Donald Trump picked Mike Pompeo of Kansas for the job as CIA director and will have to follow in the footsteps of John Brennan. On January 23, the Senate voted to confirm Pompeo as the new chief of the Central Intelligence Agency.
Pompeo’s confirmation hearing before the Senate Select Committee on Intelligence was on January 11. That was the same day as Trump’s planned press conference and the same day Rex Tillerson, Jeff Sessions and Betsy DeVos will have their confirmation hearings.
Pompeo was born in Orange, California, but lives in Wichita, Kansas and represents Kansas’ 4th Congressional District. The 52-year-old Harvard Law School graduate was elected into office in 2010, as part of the Tea Party wave. Since then, he has been critical of the Obama Administration and supported the National Security Agency’s surveillance programs. Pompeo has also called Obamacare a “train wreck.”
The Republican issued a statement, confirming his appointment.
“I am honored and humbled to accept the President-elect’s nomination to lead the Central Intelligence Agency,” he wrote. “This was a difficult decision. I have genuinely loved representing the people of Kansas in Congress—working to make our community stronger and more prosperous. But ultimately the opportunity to lead the world’s finest intelligence warriors, who labor tirelessly to keep this nation and Kansas safe, is a call to service I cannot ignore.”
Although Pompeo will lead the agency that reportedly believes Russia’s intervention in the 2016 Presidential Election was motivated by a desire to see Trump become president, Pompeo has not commented on the report. On December 9, The Washington Post reported that a secret CIA assessment concluded that Russia wanted to see Trump win the Oval Office.

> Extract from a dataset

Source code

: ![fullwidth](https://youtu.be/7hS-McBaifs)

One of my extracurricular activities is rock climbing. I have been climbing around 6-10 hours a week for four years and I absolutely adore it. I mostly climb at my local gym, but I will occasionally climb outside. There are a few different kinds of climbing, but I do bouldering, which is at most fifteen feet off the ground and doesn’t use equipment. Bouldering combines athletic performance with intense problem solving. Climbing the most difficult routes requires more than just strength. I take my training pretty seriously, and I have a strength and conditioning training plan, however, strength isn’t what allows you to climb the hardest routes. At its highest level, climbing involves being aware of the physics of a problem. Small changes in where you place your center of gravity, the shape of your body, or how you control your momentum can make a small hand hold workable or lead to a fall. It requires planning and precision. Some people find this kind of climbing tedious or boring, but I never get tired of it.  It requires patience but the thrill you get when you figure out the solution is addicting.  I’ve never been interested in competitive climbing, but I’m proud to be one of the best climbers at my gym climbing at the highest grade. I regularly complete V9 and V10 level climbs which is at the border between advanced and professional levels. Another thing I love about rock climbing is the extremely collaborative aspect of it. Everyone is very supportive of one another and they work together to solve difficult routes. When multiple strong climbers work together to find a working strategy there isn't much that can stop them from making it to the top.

Pompeo is married to Susan Pompeo and they have one son, Nicholas.
Here’s a look at Pompeo’s life and career in Congress.
1. Pompeo Wrote a Column in 2013 Declaring Obamacare a ‘Train Wreck’ & Called on Democrats Who Don’t Support It to Help Repeal It
In September 2013, Pompeo wrote a blistering column for USA Today on the Affordable Care Act, calling it a “train wreck.” He called on Democrats who predicted that it would be difficult to implement the law to join Republicans in repealing it.
Republicans have stood against this law not only because of its cost, though already costs for the health insurance exchanges are nearly double what was originally proposed. We opposed it because it will harm Americans. This law raises premiums, lowers the quality of care, increases taxes and jeopardizes the insurance Americans were promised they could keep. Sen. Ron Wyden (D-Ore.), echoed these concerns when he noted that the law would increase premiums for the young.
Pompeo particularly seized upon former Montana Senator Max Baucus’ April 2013 comment to Health and Human Services Secretary Kathleen Sebelius that he thinks the law was heading for a “train wreck” because of
The Kansas Republican published a letter he wrote to Baucus, in which he told Baucus that, “No one in the country bears more responsibility for the complexity of this law than you.”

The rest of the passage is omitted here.